“When you ask creative people how they did something, they feel a little guilty because they didn’t really do it, they just saw something. It seemed obvious to them after a while. That’s because they were able to connect experiences they’ve had and synthesize new things.” -Steve Jobs 
I am a person who likes to look for connections. I’ve done it all my life. Wherever I’m at, I like to pause, look around, pick out individual items, and then ask myself, “Okay, what do I really know about that thing?” And often, I know nothing at all.
It becomes a game to learn something fascinating about an object everyone else is ignoring: telephone poles, the red fiberglass cast on the arm of that woman going into the restaurant, a traffic camera thirty feet up on the top of a light pole, two trees side-by-side in the spring weather but one is in full bloom and the other hasn’t even budded yet.
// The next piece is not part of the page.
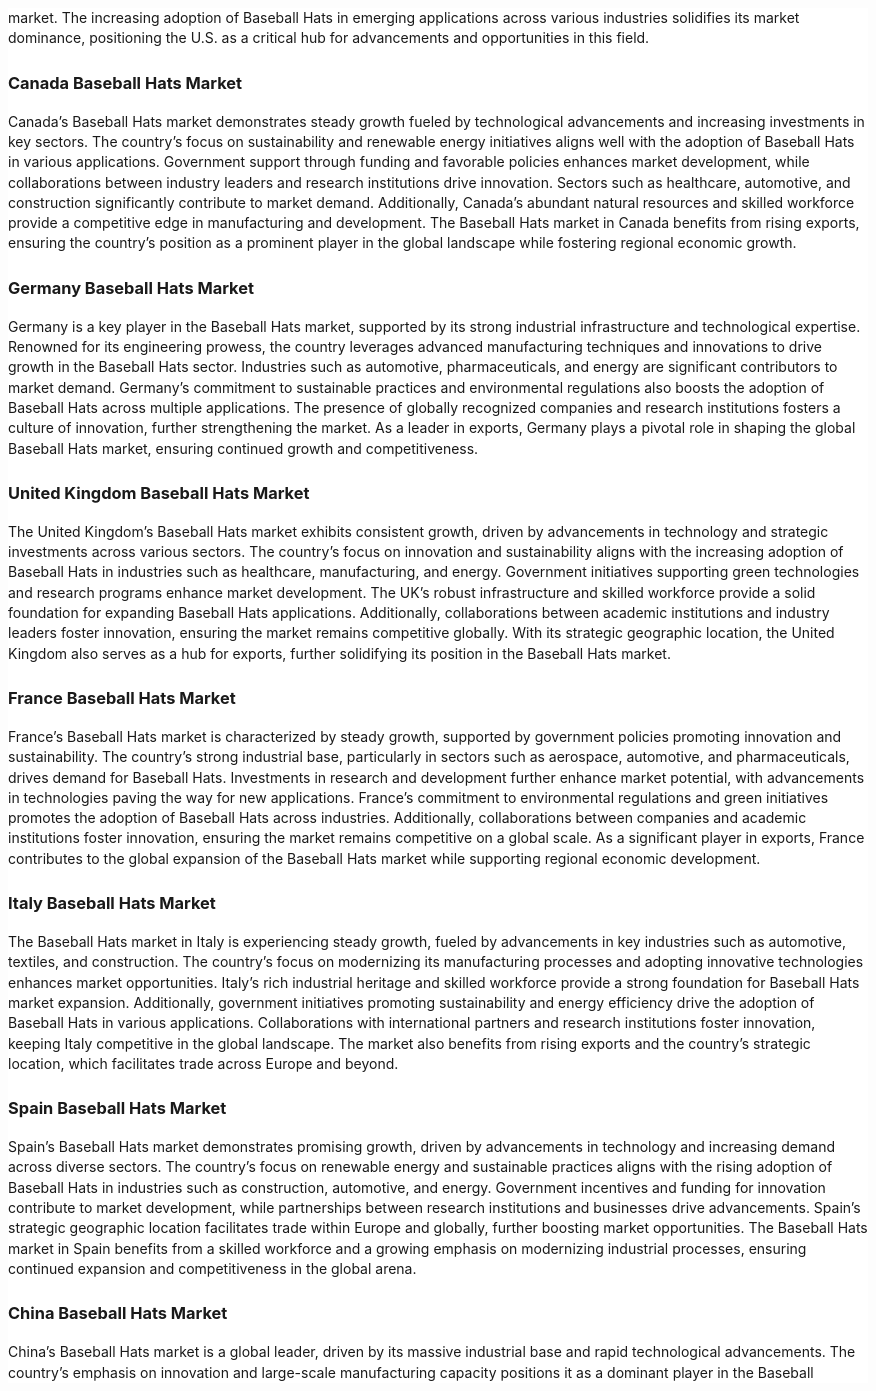 market. The increasing adoption of Baseball Hats in emerging applications across various industries solidifies its market dominance, positioning the U.S. as a critical hub for advancements and opportunities in this field.</p><h3>Canada Baseball Hats Market</h3><p>Canada&rsquo;s Baseball Hats market demonstrates steady growth fueled by technological advancements and increasing investments in key sectors. The country&rsquo;s focus on sustainability and renewable energy initiatives aligns well with the adoption of Baseball Hats in various applications. Government support through funding and favorable policies enhances market development, while collaborations between industry leaders and research institutions drive innovation. Sectors such as healthcare, automotive, and construction significantly contribute to market demand. Additionally, Canada&rsquo;s abundant natural resources and skilled workforce provide a competitive edge in manufacturing and development. The Baseball Hats market in Canada benefits from rising exports, ensuring the country&rsquo;s position as a prominent player in the global landscape while fostering regional economic growth.</p><h3>Germany Baseball Hats Market</h3><p>Germany is a key player in the Baseball Hats market, supported by its strong industrial infrastructure and technological expertise. Renowned for its engineering prowess, the country leverages advanced manufacturing techniques and innovations to drive growth in the Baseball Hats sector. Industries such as automotive, pharmaceuticals, and energy are significant contributors to market demand. Germany&rsquo;s commitment to sustainable practices and environmental regulations also boosts the adoption of Baseball Hats across multiple applications. The presence of globally recognized companies and research institutions fosters a culture of innovation, further strengthening the market. As a leader in exports, Germany plays a pivotal role in shaping the global Baseball Hats market, ensuring continued growth and competitiveness.</p><h3>United Kingdom Baseball Hats Market</h3><p>The United Kingdom&rsquo;s Baseball Hats market exhibits consistent growth, driven by advancements in technology and strategic investments across various sectors. The country&rsquo;s focus on innovation and sustainability aligns with the increasing adoption of Baseball Hats in industries such as healthcare, manufacturing, and energy. Government initiatives supporting green technologies and research programs enhance market development. The UK&rsquo;s robust infrastructure and skilled workforce provide a solid foundation for expanding Baseball Hats applications. Additionally, collaborations between academic institutions and industry leaders foster innovation, ensuring the market remains competitive globally. With its strategic geographic location, the United Kingdom also serves as a hub for exports, further solidifying its position in the Baseball Hats market.</p><h3>France Baseball Hats Market</h3><p>France&rsquo;s Baseball Hats market is characterized by steady growth, supported by government policies promoting innovation and sustainability. The country&rsquo;s strong industrial base, particularly in sectors such as aerospace, automotive, and pharmaceuticals, drives demand for Baseball Hats. Investments in research and development further enhance market potential, with advancements in technologies paving the way for new applications. France&rsquo;s commitment to environmental regulations and green initiatives promotes the adoption of Baseball Hats across industries. Additionally, collaborations between companies and academic institutions foster innovation, ensuring the market remains competitive on a global scale. As a significant player in exports, France contributes to the global expansion of the Baseball Hats market while supporting regional economic development.</p><h3>Italy Baseball Hats Market</h3><p>The Baseball Hats market in Italy is experiencing steady growth, fueled by advancements in key industries such as automotive, textiles, and construction. The country&rsquo;s focus on modernizing its manufacturing processes and adopting innovative technologies enhances market opportunities. Italy&rsquo;s rich industrial heritage and skilled workforce provide a strong foundation for Baseball Hats market expansion. Additionally, government initiatives promoting sustainability and energy efficiency drive the adoption of Baseball Hats in various applications. Collaborations with international partners and research institutions foster innovation, keeping Italy competitive in the global landscape. The market also benefits from rising exports and the country&rsquo;s strategic location, which facilitates trade across Europe and beyond.</p><h3>Spain Baseball Hats Market</h3><p>Spain&rsquo;s Baseball Hats market demonstrates promising growth, driven by advancements in technology and increasing demand across diverse sectors. The country&rsquo;s focus on renewable energy and sustainable practices aligns with the rising adoption of Baseball Hats in industries such as construction, automotive, and energy. Government incentives and funding for innovation contribute to market development, while partnerships between research institutions and businesses drive advancements. Spain&rsquo;s strategic geographic location facilitates trade within Europe and globally, further boosting market opportunities. The Baseball Hats market in Spain benefits from a skilled workforce and a growing emphasis on modernizing industrial processes, ensuring continued expansion and competitiveness in the global arena.</p><h3>China Baseball Hats Market</h3><p>China&rsquo;s Baseball Hats market is a global leader, driven by its massive industrial base and rapid technological advancements. The country&rsquo;s emphasis on innovation and large-scale manufacturing capacity positions it as a dominant player in the Baseball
I think we should be marveling at things like this more than we are. I want to teach people to marvel more at the stuff that surrounds them. In the United States, where I live and where we have such a high standard of living, we have grown complacent and entitled. We feel we “deserve” access to the innovations that surround us, and I don’t know that we do.
I think people need to appreciate more how things came to be, why they are the way that they are, how hard our predecessors worked to give us what we enjoy now, and that it didn’t happen by accident. If we first seek to understand, we will then be able to improve what we see and touch and interact with every day. This new information that we will acquire won’t just be interesting factoids that litter our brains. Eventually, the things we know and understand will cross-pollinate and help us craft innovations that will improve the world for later generations.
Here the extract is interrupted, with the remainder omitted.